Beginning with the first line of the material, set down each line exactly as written, up to and including the line with "## ナビゲーションバー".

▽

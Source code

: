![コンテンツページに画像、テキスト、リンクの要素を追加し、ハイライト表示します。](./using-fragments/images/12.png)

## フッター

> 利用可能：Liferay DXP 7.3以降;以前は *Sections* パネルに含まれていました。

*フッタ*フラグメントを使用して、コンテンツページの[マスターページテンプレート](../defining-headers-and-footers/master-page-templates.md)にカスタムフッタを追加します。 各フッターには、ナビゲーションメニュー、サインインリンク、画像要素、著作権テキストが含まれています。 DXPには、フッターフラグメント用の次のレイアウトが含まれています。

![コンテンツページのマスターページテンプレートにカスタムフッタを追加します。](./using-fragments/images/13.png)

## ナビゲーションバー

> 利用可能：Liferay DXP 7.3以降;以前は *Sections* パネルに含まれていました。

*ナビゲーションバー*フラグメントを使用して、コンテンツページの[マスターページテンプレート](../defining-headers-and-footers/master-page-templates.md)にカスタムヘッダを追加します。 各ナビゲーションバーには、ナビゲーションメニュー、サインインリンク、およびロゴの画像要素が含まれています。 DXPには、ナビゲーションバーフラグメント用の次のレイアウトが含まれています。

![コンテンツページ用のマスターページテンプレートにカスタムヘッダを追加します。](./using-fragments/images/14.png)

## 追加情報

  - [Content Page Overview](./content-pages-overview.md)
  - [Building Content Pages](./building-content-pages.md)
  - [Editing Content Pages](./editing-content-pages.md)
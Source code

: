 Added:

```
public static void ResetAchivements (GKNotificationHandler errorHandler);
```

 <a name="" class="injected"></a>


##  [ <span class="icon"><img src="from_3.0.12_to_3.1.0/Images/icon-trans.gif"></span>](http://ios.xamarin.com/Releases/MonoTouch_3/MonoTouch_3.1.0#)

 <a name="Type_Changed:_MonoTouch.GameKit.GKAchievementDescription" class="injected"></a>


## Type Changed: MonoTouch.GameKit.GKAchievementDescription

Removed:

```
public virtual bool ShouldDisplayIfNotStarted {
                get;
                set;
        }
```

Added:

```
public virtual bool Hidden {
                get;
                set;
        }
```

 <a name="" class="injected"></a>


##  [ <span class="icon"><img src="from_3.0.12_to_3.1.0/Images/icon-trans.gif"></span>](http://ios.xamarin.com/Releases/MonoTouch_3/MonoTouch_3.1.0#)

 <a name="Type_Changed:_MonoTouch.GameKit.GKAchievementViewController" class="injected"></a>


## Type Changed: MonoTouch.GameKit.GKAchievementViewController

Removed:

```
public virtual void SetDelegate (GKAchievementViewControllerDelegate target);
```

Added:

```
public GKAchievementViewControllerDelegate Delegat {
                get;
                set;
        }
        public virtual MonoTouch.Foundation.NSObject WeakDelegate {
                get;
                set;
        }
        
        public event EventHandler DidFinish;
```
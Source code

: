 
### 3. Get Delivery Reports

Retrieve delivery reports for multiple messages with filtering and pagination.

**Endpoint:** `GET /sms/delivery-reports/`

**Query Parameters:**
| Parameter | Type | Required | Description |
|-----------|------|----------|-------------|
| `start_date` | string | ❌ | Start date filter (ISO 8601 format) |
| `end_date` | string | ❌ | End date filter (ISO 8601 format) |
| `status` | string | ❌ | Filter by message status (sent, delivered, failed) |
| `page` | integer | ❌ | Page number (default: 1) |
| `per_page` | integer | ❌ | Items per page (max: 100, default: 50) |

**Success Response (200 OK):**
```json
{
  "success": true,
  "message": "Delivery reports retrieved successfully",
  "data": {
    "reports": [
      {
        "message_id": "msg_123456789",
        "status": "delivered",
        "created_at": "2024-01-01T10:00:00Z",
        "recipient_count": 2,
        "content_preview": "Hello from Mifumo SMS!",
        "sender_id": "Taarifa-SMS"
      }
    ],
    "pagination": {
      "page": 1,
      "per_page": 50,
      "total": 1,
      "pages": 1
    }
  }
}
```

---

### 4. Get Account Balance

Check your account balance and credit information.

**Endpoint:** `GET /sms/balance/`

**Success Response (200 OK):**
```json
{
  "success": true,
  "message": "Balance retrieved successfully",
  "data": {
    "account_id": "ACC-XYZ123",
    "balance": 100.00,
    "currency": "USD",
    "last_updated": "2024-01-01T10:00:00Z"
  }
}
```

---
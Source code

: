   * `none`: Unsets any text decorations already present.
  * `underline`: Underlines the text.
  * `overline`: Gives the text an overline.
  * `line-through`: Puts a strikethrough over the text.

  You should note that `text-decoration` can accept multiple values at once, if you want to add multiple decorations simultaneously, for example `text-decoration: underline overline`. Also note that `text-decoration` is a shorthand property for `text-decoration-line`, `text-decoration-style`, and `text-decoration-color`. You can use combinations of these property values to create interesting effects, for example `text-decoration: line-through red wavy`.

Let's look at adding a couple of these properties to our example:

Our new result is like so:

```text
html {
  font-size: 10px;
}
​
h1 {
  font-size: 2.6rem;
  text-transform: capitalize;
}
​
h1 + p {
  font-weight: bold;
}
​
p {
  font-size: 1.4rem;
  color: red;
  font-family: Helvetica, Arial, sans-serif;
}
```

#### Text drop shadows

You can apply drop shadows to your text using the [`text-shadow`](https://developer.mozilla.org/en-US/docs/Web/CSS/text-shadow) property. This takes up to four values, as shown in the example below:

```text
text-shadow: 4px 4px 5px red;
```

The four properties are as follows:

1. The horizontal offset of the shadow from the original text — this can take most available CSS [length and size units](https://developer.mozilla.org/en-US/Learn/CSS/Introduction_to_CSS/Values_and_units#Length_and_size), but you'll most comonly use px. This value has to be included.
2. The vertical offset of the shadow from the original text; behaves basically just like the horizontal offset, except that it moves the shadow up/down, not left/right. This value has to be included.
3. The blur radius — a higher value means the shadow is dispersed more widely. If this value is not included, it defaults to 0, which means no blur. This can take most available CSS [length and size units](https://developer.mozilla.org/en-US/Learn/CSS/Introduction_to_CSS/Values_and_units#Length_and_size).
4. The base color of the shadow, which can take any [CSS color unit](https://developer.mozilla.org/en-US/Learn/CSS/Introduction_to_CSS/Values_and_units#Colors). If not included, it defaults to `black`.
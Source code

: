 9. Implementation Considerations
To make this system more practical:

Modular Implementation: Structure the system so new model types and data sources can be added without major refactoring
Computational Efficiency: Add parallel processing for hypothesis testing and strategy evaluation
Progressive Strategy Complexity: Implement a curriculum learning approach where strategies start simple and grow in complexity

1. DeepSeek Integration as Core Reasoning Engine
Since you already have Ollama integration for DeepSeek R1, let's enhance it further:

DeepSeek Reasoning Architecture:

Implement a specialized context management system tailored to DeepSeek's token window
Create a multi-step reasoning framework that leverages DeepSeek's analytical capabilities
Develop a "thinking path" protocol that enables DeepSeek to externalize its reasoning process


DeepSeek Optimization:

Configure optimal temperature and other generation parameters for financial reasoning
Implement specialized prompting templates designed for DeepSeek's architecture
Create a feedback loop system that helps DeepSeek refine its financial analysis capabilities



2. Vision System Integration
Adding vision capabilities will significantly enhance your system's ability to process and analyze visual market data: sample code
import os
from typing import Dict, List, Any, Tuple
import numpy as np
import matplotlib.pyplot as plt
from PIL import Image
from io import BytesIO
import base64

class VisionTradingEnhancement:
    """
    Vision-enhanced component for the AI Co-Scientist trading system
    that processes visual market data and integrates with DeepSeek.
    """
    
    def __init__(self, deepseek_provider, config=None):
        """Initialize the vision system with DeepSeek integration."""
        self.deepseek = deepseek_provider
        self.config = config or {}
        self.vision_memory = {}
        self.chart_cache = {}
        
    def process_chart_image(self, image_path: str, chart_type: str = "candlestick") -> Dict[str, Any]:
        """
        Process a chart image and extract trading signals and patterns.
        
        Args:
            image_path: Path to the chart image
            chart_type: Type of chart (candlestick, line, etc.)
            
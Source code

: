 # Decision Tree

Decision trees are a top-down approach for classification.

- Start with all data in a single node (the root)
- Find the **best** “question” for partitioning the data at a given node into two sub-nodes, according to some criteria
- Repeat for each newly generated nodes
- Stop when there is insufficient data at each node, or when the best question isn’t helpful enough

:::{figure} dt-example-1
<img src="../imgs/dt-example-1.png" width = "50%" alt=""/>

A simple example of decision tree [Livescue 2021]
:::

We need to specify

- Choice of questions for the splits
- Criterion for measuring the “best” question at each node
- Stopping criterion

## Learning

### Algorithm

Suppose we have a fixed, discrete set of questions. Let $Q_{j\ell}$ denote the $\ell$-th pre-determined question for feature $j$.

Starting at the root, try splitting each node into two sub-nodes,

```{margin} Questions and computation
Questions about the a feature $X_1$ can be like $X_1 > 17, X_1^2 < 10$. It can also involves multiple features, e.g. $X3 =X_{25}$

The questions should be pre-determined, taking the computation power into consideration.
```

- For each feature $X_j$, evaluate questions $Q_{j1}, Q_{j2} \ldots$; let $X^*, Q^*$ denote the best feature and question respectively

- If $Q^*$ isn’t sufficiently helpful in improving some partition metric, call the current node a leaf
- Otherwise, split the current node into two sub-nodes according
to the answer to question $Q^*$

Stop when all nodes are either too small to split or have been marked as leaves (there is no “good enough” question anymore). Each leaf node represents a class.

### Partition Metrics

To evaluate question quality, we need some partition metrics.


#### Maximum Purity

△

(Exercise result)
Source code

:![コンテンツページに画像、テキスト、リンクの要素を追加し、ハイライト表示します。](./using-fragments/images/12.png)

## フッター

> 利用可能：Liferay DXP 7.3以降;以前は *Sections* パネルに含まれていました。

*フッタ*フラグメントを使用して、コンテンツページの[マスターページテンプレート](../defining-headers-and-footers/master-page-templates.md)にカスタムフッタを追加します。 各フッターには、ナビゲーションメニュー、サインインリンク、画像要素、著作権テキストが含まれています。 DXPには、フッターフラグメント用の次のレイアウトが含まれています。

![コンテンツページのマスターページテンプレートにカスタムフッタを追加します。](./using-fragments/images/13.png)

## ナビゲーションバー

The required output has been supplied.